James Armstrong: People don’t always mean what they say!

This afternoon we had James Armstrong, Market Intelligence Manager for Philips Consumer Lifestyle, sharing with our students practical tips on how to do market research - it was a really helpful insight into the fuzzy craft of figuring out what people want, which is very different, as James warns, from what they say. When asked why did you buy an iPhone, for instance, most respondents will list attributes they think demonstrate the wisdom of their purchase - “it’s got great functions, it’s fast, it’s reliable” (stated importance) - rather than admit that they bought the iPhone because they think it’s super cool or because their mates have one (derived importance). In market research industry they call this sort of behavior post-rationalisation.

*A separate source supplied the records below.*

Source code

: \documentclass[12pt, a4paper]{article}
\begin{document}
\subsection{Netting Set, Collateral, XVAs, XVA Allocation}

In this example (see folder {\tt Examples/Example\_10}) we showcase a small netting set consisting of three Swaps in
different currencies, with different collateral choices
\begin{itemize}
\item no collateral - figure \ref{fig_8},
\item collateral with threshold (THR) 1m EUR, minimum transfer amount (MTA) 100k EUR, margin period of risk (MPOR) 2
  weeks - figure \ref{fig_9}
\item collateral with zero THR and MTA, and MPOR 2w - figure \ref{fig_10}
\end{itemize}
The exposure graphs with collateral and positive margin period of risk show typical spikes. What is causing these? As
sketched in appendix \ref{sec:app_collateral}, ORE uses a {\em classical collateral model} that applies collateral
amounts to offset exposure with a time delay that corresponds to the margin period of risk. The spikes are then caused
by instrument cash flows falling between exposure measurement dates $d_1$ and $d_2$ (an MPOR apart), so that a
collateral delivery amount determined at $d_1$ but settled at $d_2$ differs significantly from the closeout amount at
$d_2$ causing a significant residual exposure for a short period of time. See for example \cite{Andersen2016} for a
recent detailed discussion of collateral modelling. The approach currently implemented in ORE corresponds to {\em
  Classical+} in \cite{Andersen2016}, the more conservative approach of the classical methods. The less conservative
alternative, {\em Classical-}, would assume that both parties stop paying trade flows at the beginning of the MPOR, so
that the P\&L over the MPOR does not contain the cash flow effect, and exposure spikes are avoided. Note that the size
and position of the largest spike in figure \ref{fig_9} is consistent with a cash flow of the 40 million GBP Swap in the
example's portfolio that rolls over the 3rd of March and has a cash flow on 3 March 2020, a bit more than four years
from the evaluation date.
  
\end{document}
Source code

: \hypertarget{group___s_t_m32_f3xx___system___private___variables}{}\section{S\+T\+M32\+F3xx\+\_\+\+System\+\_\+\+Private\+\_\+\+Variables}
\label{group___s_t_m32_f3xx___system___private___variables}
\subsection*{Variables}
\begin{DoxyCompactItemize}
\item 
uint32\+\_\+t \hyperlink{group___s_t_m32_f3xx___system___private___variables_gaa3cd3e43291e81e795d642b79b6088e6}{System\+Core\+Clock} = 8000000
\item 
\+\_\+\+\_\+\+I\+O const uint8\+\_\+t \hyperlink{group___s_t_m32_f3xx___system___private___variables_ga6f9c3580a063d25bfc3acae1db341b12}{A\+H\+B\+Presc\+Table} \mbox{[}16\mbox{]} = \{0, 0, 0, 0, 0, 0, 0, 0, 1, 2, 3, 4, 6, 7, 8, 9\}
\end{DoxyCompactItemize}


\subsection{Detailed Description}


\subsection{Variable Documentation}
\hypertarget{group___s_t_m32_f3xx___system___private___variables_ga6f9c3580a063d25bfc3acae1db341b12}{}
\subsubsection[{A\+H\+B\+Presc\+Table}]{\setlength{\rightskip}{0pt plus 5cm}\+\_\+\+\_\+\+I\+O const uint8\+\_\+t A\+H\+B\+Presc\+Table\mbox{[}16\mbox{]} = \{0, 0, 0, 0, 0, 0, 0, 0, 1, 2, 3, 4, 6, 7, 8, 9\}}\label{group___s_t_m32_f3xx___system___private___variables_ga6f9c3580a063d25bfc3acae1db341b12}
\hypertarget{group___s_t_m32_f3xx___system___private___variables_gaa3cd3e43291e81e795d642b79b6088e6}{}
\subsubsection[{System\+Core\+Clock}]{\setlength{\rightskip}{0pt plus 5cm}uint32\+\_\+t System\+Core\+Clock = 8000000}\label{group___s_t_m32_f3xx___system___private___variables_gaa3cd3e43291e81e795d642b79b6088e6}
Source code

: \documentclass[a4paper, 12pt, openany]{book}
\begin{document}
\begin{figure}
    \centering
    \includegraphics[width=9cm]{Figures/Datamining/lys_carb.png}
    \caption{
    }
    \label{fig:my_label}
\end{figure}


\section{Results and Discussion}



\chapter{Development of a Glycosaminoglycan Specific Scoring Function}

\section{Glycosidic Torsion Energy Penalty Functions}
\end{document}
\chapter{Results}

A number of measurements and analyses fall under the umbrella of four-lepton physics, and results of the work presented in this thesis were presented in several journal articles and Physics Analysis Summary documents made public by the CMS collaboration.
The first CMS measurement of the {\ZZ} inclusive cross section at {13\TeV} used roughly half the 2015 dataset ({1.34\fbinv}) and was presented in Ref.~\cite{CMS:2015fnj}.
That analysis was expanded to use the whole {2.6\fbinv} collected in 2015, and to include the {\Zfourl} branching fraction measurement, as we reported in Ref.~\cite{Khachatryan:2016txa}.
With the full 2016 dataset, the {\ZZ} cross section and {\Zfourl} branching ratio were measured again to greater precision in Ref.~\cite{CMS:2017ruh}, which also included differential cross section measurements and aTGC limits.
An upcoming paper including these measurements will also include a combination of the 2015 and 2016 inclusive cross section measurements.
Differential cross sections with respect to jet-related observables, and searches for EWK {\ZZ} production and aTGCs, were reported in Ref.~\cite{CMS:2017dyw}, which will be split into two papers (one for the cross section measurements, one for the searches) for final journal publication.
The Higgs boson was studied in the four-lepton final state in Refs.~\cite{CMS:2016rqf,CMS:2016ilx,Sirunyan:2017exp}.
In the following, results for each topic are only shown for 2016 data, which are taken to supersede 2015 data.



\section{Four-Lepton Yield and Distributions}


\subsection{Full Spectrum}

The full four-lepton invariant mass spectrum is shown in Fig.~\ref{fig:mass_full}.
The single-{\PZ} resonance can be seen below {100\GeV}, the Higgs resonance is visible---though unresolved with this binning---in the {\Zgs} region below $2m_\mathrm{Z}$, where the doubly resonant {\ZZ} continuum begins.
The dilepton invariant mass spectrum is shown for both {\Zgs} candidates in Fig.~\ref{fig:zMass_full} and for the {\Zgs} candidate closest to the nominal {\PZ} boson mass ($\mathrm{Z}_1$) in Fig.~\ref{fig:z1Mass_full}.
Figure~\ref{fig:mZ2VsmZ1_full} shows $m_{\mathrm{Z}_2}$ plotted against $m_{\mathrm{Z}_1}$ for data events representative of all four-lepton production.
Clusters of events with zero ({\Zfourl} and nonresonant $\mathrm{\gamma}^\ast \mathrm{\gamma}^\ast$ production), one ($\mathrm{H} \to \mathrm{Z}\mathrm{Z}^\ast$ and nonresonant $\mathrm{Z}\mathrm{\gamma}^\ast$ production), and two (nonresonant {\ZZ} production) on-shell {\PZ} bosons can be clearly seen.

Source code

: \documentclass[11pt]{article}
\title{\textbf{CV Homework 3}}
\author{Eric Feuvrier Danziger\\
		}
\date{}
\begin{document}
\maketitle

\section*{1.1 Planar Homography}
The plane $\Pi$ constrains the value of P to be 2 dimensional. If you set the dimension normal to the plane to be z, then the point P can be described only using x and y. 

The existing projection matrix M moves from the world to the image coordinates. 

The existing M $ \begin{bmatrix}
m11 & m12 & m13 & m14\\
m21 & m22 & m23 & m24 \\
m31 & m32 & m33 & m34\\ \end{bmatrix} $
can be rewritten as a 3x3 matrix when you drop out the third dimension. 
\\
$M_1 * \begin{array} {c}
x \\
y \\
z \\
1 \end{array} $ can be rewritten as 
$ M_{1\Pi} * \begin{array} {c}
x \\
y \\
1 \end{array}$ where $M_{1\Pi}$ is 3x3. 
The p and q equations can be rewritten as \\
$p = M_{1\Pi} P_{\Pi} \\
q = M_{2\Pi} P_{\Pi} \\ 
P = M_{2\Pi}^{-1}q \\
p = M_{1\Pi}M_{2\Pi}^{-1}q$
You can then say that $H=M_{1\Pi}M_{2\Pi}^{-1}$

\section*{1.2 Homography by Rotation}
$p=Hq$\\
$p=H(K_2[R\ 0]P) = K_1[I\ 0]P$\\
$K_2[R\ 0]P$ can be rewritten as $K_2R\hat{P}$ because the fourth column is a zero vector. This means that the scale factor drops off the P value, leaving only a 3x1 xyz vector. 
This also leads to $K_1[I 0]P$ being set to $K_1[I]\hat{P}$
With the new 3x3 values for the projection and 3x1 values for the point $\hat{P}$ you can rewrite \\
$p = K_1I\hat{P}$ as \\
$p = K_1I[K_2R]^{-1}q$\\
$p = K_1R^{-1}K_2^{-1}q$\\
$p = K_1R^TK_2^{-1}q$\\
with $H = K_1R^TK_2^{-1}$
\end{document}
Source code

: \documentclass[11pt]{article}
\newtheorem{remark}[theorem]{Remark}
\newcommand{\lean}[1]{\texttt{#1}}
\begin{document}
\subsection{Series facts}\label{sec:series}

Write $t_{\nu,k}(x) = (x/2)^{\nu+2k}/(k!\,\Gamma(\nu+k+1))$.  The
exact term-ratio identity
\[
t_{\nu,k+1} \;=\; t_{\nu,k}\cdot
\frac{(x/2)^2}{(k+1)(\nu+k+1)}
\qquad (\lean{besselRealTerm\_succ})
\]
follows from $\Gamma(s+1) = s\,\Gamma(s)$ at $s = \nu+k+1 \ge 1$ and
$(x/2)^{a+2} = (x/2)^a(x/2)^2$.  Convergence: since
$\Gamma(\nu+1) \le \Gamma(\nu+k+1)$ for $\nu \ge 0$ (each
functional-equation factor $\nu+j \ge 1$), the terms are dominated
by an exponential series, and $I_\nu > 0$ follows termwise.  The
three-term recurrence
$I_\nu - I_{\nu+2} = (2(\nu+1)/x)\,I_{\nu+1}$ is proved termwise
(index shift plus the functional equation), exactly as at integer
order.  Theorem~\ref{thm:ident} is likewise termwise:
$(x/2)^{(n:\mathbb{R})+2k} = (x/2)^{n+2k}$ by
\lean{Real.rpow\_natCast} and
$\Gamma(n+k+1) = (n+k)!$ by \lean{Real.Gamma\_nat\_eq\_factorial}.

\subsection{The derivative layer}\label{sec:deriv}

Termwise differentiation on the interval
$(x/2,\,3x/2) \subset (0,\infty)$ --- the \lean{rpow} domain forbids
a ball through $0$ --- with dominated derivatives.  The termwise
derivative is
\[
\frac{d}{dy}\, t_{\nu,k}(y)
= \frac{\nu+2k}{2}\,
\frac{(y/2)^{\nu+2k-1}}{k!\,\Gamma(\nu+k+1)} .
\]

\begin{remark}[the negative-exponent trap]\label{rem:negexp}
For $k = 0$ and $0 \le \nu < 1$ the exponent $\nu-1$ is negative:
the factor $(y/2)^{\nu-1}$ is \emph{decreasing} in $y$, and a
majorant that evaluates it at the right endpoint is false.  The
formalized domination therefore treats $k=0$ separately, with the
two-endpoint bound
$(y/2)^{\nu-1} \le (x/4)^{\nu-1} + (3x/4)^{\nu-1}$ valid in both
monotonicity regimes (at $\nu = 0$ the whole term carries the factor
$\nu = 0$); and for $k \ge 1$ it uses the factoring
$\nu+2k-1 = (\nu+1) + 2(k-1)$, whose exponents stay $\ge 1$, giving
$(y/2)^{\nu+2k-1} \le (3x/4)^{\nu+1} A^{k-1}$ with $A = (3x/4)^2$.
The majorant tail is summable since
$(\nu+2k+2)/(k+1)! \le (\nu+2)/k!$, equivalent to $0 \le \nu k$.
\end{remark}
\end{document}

What I found most interesting about the lecture is that it does throw commonly-held beliefs about certain markets out the window - for example, many pundits claim the Chinese market is pragmatic, i.e. it is mainly led by pricing - this is patently untrue; how would you explain the luxury goods boom in China then? A poorly designed piece of research will produce findings to confirm pricing as the number 1 attribute for a product when really, customers often make purchase decisions based on irrational attributes.

Our students are going to be pre-testing their advertising ideas via focus groups or, as James tells us, upstream, concept validation research, in the next couple of weeks and it will be interesting to see how skilled they are in teasing out derived importance rather than post-rationalized responses from their participants. As James said, remember Rudyard Kipling’s poem!